### INPUT

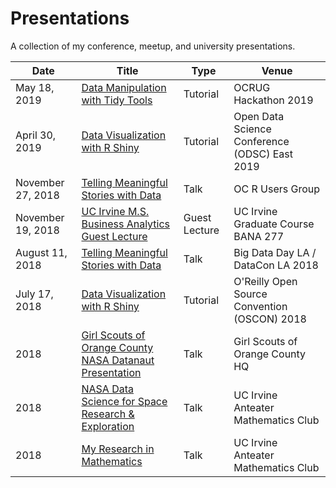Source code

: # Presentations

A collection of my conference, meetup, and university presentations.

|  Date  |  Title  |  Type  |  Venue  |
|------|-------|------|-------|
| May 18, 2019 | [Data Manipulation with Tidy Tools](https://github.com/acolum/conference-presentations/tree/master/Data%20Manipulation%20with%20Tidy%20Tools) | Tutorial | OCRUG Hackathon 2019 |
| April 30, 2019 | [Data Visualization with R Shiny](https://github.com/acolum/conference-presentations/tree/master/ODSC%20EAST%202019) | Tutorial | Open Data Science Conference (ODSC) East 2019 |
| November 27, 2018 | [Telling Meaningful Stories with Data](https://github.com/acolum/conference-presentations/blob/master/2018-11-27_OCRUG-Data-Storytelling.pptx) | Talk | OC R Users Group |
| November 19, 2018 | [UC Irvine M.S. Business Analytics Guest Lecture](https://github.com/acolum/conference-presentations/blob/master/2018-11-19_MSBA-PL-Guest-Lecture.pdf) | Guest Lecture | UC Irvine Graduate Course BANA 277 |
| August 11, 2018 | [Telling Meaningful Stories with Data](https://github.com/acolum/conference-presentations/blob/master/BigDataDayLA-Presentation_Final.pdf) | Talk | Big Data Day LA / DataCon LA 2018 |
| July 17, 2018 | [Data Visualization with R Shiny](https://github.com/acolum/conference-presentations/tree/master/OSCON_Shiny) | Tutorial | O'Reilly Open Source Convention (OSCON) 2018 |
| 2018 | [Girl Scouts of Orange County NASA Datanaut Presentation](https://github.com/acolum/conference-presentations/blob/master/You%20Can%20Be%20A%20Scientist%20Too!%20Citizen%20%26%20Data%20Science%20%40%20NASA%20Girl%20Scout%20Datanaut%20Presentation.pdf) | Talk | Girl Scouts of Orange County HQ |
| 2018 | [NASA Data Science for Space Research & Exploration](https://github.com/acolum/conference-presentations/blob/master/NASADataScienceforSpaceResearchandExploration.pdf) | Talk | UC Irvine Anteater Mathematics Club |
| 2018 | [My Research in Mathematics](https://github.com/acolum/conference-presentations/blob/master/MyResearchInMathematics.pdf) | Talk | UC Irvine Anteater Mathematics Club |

######
### INPUT

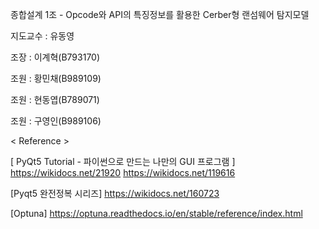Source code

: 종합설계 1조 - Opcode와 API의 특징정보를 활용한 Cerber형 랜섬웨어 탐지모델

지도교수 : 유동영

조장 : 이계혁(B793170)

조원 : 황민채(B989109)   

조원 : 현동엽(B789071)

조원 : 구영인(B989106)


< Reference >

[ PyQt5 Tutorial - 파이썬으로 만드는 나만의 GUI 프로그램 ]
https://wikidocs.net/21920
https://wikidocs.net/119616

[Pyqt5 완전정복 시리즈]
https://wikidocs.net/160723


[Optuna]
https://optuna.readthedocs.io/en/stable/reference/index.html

######

- TASK
Where the listing above reaches the line that contains "County HQ |", start retyping, and finish with the line that contains "[My Research in"; reproduce those lines exactly and no others.

- WRITTEN RESPONSE
| 2018 | [Girl Scouts of Orange County NASA Datanaut Presentation](https://github.com/acolum/conference-presentations/blob/master/You%20Can%20Be%20A%20Scientist%20Too!%20Citizen%20%26%20Data%20Science%20%40%20NASA%20Girl%20Scout%20Datanaut%20Presentation.pdf) | Talk | Girl Scouts of Orange County HQ |
| 2018 | [NASA Data Science for Space Research & Exploration](https://github.com/acolum/conference-presentations/blob/master/NASADataScienceforSpaceResearchandExploration.pdf) | Talk | UC Irvine Anteater Mathematics Club |
| 2018 | [My Research in Mathematics](https://github.com/acolum/conference-presentations/blob/master/MyResearchInMathematics.pdf) | Talk | UC Irvine Anteater Mathematics Club |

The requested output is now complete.